- DIRECTIONS
Your task is to retype, word for word, the lines from the start of the data through the line holding "So before using". Do not include the pictures.

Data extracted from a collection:
- - - -
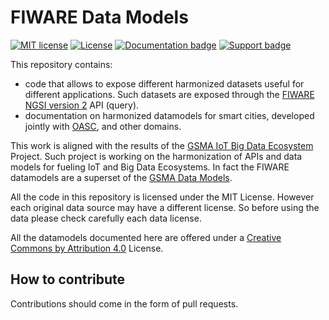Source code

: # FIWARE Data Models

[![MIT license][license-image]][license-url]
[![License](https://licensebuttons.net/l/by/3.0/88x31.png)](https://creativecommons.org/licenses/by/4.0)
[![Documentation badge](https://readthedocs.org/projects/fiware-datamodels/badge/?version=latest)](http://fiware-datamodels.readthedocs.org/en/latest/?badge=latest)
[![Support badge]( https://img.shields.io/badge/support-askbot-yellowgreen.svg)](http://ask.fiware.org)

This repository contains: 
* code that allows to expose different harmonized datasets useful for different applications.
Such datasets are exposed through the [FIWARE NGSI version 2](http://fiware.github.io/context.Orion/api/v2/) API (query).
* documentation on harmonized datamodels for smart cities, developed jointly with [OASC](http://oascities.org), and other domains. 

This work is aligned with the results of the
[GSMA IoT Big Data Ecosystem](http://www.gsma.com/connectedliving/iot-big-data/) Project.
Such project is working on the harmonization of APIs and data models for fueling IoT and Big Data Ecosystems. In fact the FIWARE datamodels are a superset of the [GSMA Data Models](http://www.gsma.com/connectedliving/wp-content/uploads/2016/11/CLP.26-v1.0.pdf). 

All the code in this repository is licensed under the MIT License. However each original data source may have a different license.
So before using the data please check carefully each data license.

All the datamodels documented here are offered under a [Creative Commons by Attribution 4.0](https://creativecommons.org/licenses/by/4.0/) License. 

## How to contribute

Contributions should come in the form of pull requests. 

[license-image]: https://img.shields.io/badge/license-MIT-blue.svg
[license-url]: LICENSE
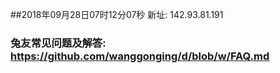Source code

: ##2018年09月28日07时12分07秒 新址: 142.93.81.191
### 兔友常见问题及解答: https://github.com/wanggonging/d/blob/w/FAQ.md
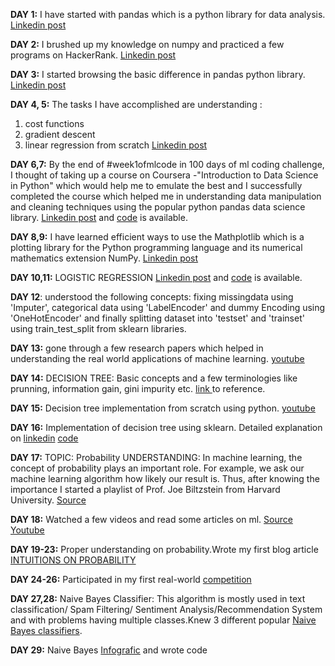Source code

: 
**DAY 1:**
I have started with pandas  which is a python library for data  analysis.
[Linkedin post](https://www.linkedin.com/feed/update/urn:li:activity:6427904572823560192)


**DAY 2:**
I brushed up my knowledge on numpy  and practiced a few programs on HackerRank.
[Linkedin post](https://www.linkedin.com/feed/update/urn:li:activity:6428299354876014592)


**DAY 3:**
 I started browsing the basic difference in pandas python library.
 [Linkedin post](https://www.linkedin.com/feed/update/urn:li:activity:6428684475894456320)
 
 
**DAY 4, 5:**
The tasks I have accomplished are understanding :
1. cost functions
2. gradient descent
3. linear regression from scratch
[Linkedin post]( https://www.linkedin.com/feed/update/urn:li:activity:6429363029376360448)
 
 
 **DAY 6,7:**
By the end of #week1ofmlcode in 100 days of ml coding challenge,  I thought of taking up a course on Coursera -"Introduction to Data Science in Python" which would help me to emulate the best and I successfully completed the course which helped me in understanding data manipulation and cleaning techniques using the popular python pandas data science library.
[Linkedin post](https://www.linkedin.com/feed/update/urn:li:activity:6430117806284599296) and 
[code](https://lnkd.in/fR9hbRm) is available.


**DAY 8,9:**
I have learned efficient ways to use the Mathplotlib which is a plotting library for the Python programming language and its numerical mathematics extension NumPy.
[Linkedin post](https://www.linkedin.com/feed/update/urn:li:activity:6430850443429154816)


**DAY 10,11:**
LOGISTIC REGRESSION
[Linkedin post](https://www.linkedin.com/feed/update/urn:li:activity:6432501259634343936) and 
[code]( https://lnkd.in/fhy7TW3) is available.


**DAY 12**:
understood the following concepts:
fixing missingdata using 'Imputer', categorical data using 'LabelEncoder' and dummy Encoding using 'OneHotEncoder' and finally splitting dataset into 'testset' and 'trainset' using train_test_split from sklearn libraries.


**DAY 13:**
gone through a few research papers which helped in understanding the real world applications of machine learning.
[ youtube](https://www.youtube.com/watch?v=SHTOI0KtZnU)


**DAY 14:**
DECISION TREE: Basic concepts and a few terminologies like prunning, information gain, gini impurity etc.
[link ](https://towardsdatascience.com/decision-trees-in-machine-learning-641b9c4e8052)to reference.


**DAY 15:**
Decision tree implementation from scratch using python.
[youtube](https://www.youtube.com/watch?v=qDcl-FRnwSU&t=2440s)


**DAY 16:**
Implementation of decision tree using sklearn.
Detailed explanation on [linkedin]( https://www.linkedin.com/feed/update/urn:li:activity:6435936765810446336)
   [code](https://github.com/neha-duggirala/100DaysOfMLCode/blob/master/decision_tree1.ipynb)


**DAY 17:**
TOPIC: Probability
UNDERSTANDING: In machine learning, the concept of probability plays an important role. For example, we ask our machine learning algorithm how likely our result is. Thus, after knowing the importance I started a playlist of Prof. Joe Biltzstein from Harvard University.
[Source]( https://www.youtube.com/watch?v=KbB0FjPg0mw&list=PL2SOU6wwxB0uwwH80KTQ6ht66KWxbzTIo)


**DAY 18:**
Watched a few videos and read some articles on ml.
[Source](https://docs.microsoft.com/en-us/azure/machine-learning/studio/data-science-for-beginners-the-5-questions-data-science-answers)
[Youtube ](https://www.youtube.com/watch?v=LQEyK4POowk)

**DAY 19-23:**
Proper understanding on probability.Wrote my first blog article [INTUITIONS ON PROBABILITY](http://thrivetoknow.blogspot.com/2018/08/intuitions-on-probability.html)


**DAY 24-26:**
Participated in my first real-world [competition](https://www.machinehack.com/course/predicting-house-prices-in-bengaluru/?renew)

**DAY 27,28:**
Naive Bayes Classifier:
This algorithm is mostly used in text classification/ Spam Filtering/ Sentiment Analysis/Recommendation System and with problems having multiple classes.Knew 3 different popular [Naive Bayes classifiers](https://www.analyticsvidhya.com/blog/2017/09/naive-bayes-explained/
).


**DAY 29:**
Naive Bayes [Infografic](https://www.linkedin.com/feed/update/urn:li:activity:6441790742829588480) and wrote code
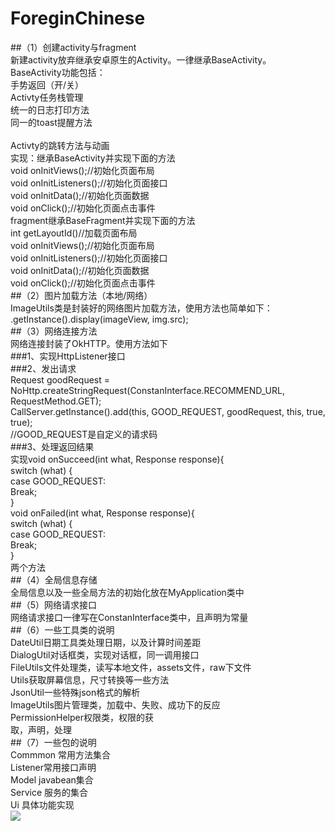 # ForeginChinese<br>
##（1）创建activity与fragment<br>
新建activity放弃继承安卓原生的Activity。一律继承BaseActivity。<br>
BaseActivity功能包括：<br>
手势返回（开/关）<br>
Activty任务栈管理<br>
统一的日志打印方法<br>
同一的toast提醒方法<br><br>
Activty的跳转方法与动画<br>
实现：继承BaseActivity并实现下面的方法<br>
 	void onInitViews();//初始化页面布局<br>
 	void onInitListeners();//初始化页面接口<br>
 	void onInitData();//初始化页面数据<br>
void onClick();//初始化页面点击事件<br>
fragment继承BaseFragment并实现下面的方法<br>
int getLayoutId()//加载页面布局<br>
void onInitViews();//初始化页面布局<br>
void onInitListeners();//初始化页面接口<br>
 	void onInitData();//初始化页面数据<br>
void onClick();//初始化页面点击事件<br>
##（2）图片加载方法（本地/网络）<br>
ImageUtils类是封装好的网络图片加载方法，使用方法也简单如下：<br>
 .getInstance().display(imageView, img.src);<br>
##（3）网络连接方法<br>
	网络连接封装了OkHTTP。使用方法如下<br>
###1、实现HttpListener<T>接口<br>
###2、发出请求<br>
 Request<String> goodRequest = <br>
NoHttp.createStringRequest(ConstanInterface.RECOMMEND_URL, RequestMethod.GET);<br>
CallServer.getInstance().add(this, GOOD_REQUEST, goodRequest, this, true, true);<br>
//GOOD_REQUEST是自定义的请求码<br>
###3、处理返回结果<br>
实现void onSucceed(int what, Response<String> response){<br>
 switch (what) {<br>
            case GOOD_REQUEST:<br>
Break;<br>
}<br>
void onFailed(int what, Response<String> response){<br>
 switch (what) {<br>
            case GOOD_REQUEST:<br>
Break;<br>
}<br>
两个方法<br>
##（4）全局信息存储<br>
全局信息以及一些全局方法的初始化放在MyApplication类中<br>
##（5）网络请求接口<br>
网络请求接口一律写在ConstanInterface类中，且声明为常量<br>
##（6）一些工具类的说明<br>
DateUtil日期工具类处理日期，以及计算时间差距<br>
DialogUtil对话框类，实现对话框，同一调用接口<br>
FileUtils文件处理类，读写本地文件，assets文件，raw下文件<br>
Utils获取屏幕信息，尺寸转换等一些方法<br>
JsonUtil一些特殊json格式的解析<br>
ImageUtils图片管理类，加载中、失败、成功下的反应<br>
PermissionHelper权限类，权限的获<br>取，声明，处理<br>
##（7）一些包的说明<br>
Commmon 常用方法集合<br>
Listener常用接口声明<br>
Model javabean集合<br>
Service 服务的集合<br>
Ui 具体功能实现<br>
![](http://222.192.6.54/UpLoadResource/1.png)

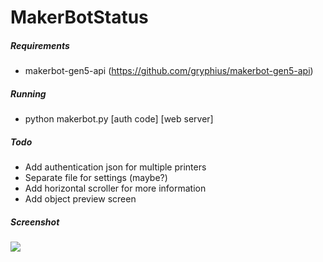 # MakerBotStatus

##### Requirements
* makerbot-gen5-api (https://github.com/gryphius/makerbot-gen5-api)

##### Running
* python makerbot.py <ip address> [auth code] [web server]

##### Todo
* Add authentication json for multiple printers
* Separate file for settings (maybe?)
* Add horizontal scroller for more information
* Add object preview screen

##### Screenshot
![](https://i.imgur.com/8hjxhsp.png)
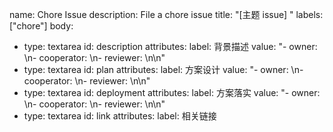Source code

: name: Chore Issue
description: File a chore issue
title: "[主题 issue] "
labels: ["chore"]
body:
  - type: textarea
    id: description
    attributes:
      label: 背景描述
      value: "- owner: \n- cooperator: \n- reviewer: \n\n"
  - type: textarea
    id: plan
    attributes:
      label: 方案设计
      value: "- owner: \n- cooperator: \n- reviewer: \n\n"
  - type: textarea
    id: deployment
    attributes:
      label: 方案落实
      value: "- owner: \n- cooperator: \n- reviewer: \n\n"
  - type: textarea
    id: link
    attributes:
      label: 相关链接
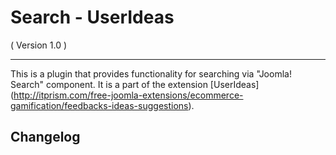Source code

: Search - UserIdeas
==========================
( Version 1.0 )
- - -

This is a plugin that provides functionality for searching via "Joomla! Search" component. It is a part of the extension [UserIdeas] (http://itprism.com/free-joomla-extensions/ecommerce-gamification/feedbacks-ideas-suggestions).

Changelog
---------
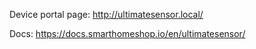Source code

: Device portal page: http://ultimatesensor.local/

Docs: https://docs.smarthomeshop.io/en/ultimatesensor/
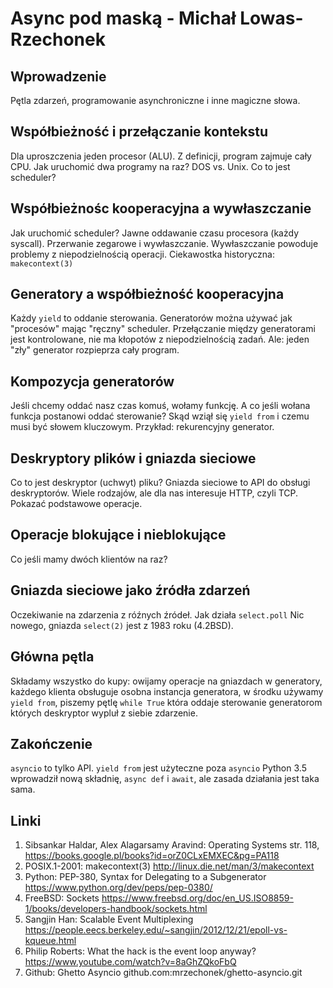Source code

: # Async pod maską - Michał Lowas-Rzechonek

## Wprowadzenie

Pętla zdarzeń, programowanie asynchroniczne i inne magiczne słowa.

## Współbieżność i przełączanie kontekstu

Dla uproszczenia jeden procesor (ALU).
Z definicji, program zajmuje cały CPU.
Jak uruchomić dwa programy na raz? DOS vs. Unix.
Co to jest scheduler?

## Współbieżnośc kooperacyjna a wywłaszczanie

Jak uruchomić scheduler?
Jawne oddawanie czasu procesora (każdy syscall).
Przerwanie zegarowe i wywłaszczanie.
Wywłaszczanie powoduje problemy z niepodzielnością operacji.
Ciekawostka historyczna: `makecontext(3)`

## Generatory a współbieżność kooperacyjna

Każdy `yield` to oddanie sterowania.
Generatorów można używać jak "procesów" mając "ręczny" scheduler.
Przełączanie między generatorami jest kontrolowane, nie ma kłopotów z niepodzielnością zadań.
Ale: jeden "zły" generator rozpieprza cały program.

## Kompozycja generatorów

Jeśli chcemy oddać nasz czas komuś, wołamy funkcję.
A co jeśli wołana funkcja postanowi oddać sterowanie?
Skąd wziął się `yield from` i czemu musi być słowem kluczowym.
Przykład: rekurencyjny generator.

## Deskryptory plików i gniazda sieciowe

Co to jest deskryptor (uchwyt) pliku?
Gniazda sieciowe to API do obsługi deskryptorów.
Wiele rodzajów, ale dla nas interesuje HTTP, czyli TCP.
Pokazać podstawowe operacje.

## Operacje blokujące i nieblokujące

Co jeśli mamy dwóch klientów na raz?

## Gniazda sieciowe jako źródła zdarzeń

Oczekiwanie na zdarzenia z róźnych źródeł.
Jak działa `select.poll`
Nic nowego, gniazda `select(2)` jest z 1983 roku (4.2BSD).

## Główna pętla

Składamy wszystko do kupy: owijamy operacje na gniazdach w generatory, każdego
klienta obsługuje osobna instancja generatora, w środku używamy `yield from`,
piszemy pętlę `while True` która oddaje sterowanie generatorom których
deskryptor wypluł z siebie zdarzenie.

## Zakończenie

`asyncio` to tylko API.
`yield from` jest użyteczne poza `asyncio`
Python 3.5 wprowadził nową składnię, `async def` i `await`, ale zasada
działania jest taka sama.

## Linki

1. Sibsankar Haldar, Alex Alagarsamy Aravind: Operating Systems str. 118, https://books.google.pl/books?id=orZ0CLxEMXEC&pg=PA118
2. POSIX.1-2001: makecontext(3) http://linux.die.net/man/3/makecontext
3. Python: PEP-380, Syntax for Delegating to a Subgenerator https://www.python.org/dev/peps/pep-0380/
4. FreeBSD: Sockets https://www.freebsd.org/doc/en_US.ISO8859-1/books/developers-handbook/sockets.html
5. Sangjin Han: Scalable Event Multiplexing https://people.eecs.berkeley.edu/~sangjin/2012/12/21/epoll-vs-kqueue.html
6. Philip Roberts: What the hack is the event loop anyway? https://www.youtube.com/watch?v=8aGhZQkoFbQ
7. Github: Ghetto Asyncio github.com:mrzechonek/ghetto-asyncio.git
- - - -
- ANSWER TO THE PROBLEM
Source code

: # FIWARE Data Models

[![MIT license][license-image]][license-url]
[![License](https://licensebuttons.net/l/by/3.0/88x31.png)](https://creativecommons.org/licenses/by/4.0)
[![Documentation badge](https://readthedocs.org/projects/fiware-datamodels/badge/?version=latest)](http://fiware-datamodels.readthedocs.org/en/latest/?badge=latest)
[![Support badge]( https://img.shields.io/badge/support-askbot-yellowgreen.svg)](http://ask.fiware.org)

This repository contains: 
* code that allows to expose different harmonized datasets useful for different applications.
Such datasets are exposed through the [FIWARE NGSI version 2](http://fiware.github.io/context.Orion/api/v2/) API (query).
* documentation on harmonized datamodels for smart cities, developed jointly with [OASC](http://oascities.org), and other domains. 

This work is aligned with the results of the
[GSMA IoT Big Data Ecosystem](http://www.gsma.com/connectedliving/iot-big-data/) Project.
Such project is working on the harmonization of APIs and data models for fueling IoT and Big Data Ecosystems. In fact the FIWARE datamodels are a superset of the [GSMA Data Models](http://www.gsma.com/connectedliving/wp-content/uploads/2016/11/CLP.26-v1.0.pdf). 

All the code in this repository is licensed under the MIT License. However each original data source may have a different license.
So before using the data please check carefully each data license.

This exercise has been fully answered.